When a line in the data below includes "your", pick it out and copy it.

##### AVAILABLE RECORDS #####

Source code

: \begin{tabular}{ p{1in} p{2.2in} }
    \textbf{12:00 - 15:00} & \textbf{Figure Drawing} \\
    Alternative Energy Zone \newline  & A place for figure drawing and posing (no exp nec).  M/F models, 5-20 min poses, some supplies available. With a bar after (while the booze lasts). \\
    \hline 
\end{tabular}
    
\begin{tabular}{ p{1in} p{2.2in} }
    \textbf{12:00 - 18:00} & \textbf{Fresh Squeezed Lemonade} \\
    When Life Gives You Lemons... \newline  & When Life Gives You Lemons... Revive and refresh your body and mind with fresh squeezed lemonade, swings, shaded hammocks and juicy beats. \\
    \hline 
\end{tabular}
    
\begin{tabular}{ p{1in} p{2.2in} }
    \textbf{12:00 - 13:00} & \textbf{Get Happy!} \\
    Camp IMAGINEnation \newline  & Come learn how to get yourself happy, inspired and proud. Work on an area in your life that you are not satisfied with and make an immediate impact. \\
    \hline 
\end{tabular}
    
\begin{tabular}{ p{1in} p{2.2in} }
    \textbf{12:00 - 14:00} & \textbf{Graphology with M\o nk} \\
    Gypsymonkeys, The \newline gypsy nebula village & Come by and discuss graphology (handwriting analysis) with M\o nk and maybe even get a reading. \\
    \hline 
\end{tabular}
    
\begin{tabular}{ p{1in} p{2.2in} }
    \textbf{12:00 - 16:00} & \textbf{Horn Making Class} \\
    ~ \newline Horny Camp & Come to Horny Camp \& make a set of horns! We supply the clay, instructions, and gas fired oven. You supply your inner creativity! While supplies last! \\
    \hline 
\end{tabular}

#####

> _RESPONSE TO THE EXERCISE_
    When Life Gives You Lemons... \newline  & When Life Gives You Lemons... Revive and refresh your body and mind with fresh squeezed lemonade, swings, shaded hammocks and juicy beats. \\
    Camp IMAGINEnation \newline  & Come learn how to get yourself happy, inspired and proud. Work on an area in your life that you are not satisfied with and make an immediate impact. \\
    ~ \newline Horny Camp & Come to Horny Camp \& make a set of horns! We supply the clay, instructions, and gas fired oven. You supply your inner creativity! While supplies last! \\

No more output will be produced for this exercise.